Solitaire was written and directed by Maximilian Le Cain, and it will screen at the festival this Thursday at 8.30pm at the Triskel Arts Centre. Solitaire is Max’s seventh feature film, and stars Natasha Bourke and Aisling O’Connell in an unsettling ghost story, touching on themes of family, home, and identity.
Max grew up in the Beara Peninsula. Like many artists his appreciation for the area has grown in the years after leaving. ‘I think growing up you can take the beauty and the landscape for granted. It’s probably in the last five years I’ve really come to appreciate it,’ says Max.
For Max, Solitaire filmed in the house of his late mother in Eyeries. ‘It was emotional. It’s an old house and there were traces of my family living there but also there’s a feeling of traces of people many years before that living there, like older ghosts.’
Solitaire is wordless, but even without dialogue sound plays a huge part in the film with sounds recorded which are inaudible to the ear and reworked into the sound of the film. The sound in the film was created by Cork based composer Karen Power whose work spans compositions for orchestras, to sound for film to sound installations.
Max has many different influences, including silent movies, horror movies, and westerns. In some ways, Solitaire touches on all of these influences, with a character returning to a place of their past to put something right.
Max’s filmmaking style is to allow some improvisation from his actors, letting the action develop in real time. ‘I sometimes don’t really know what the film is until the last day of editing,’ says Max. ‘There’s a genuine mystique about being in control.

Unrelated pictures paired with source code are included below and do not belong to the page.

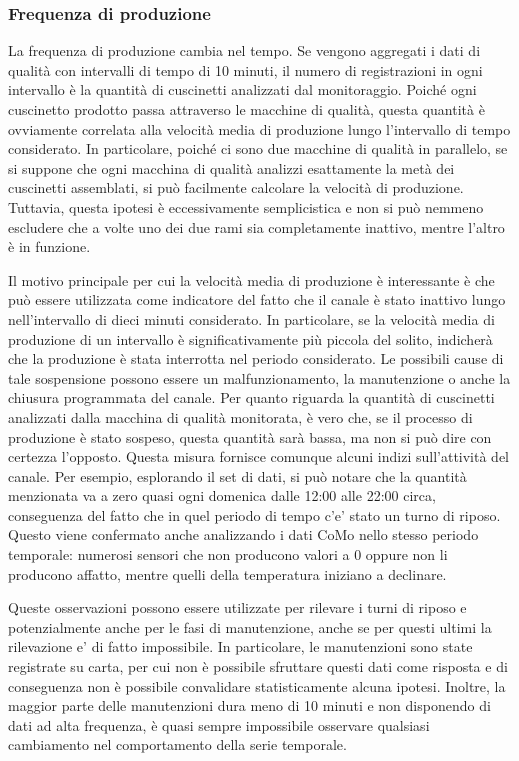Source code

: \subsubsection{Frequenza di produzione}
La frequenza di produzione cambia nel tempo. Se vengono aggregati i dati di qualità con intervalli di tempo di 10 minuti, il numero di registrazioni in ogni intervallo è la quantità di cuscinetti analizzati dal monitoraggio.
Poiché ogni cuscinetto prodotto passa attraverso le macchine di qualità, questa quantità è ovviamente correlata alla velocità media di produzione
lungo l'intervallo di tempo considerato. In particolare, poiché ci sono due macchine di qualità in parallelo, se si suppone che ogni macchina di qualità analizzi esattamente la metà dei cuscinetti assemblati, si può facilmente calcolare la velocità di produzione. Tuttavia, questa ipotesi è eccessivamente semplicistica e non si può nemmeno escludere che a volte uno dei due rami sia completamente inattivo, mentre l'altro è in funzione. 

Il motivo principale per cui la velocità media di produzione è interessante è che può essere utilizzata come indicatore del fatto che il canale è stato inattivo lungo nell'intervallo di dieci minuti considerato. In particolare, se la velocità media di produzione di un intervallo è significativamente più piccola del solito, indicherà che la produzione è stata interrotta nel periodo considerato. Le possibili cause di tale sospensione possono essere un malfunzionamento, la manutenzione o anche la chiusura programmata del canale.
Per quanto riguarda la quantità di cuscinetti analizzati dalla macchina di qualità monitorata, è vero che, se il processo di produzione è stato sospeso, questa quantità sarà bassa, ma non si può dire con certezza l'opposto.
Questa misura fornisce comunque alcuni indizi sull'attività del canale. Per esempio, esplorando il set di dati, si può notare che la quantità menzionata va a zero quasi ogni domenica dalle 12:00 alle 22:00 circa, conseguenza del fatto che in quel periodo di tempo c'e' stato un turno di riposo. Questo viene confermato anche analizzando i dati CoMo nello stesso periodo temporale: numerosi sensori che non producono valori a 0 oppure non li producono affatto, mentre quelli della temperatura iniziano a declinare. 

Queste osservazioni possono essere utilizzate per rilevare i turni di riposo e potenzialmente anche per le fasi di manutenzione, anche se per questi ultimi la rilevazione e' di fatto impossibile. In particolare, le manutenzioni sono state registrate su carta, per cui non è possibile sfruttare questi dati come risposta e di conseguenza non è possibile convalidare statisticamente alcuna ipotesi.
Inoltre, la maggior parte delle manutenzioni dura meno di 10 minuti e
non disponendo di dati ad alta frequenza, è quasi sempre impossibile
osservare qualsiasi cambiamento nel comportamento della serie temporale.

Chance plays a big part and in some ways you work opportunistically. It’s like working as a documentary maker.’
This isn’t the first time Max has returned to Beara to film; his short film Daughter of the Sun, a re-imagining of the legend of the Hag of Beara (Cailleach Beara), was also filmed there.

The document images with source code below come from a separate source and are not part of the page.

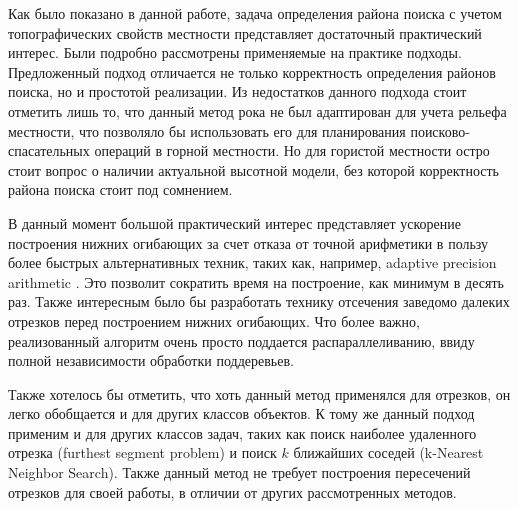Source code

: \startconclusionpage

Как было показано в данной работе, задача определения района поиска
с учетом топографических свойств местности представляет
достаточный практический интерес. Были подробно рассмотрены применяемые
на практике подходы. Предложенный подход отличается не только
корректность определения районов поиска, но и простотой реализации.
Из недостатков данного подхода стоит отметить лишь то, что данный метод
рока не был адаптирован для учета рельефа местности, что позволяло бы
использовать его для планирования поисково-спасательных операций в горной
местности. Но для гористой местности остро стоит вопрос о наличии актуальной
высотной модели, без которой корректность района поиска стоит под сомнением.

В данный момент большой практический интерес представляет ускорение
построения нижних огибающих за счет отказа от точной арифметики в пользу более
быстрых альтернативных техник, таких как, например, adaptive precision
arithmetic \cite{APREC}. Это позволит сократить время на построение, как минимум в
десять раз. Также интересным было бы разработать технику отсечения
заведомо далеких отрезков перед построением нижних огибающих. Что более
важно, реализованный алгоритм очень просто поддается распараллеливанию,
ввиду полной независимости обработки поддеревьев.

Также хотелось бы отметить, что хоть данный метод применялся для
отрезков, он легко обобщается и для других классов объектов. К тому же
данный подход применим и для других классов задач, таких как поиск наиболее
удаленного отрезка (furthest segment problem) и поиск $k$ ближайших соседей
(k-Nearest Neighbor Search). Также данный метод не требует построения
пересечений отрезков для своей работы, в отличии от других рассмотренных
методов.

\FloatBarrier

Max is the 2023 UCC Arts Council Film Artist in Residence and a member of the Experimental Film Society, a group that has played a pivotal role in developing Irish experimental cinema. ‘I’ve been working incessantly over the past 25 years, and I’ve gone off in a lot of strange directions but I do a lot of ‘mainstream’ filmmaking also.
Max is currently working on a new project with his wife Shelly Camille called Now and Forever, a sci-fi mockumentary on the subject of marriage and weddings. This one has plenty of influences too, not least Max and Shelly’s Las Vegas wedding earlier this year!
In addition to making films, Maximilian Le Cain promotes experimental film through programming, writing and education. He organises Phantoscope at Triskel Christchurch Cinema and co-organises CineSalon at the Guest House Project, both events which showcase experimental films and filmmaking in Cork.
Solitaire will screen at Triskel Arts Centre on November 16th and afterwards Max will participate in a UCC Film Artist in Residence ‘In Conversation’ following the screening. Solitaire was funded by The Arts Council Solitaire. It is likely to also screen at the Berlin Film Festival, among others.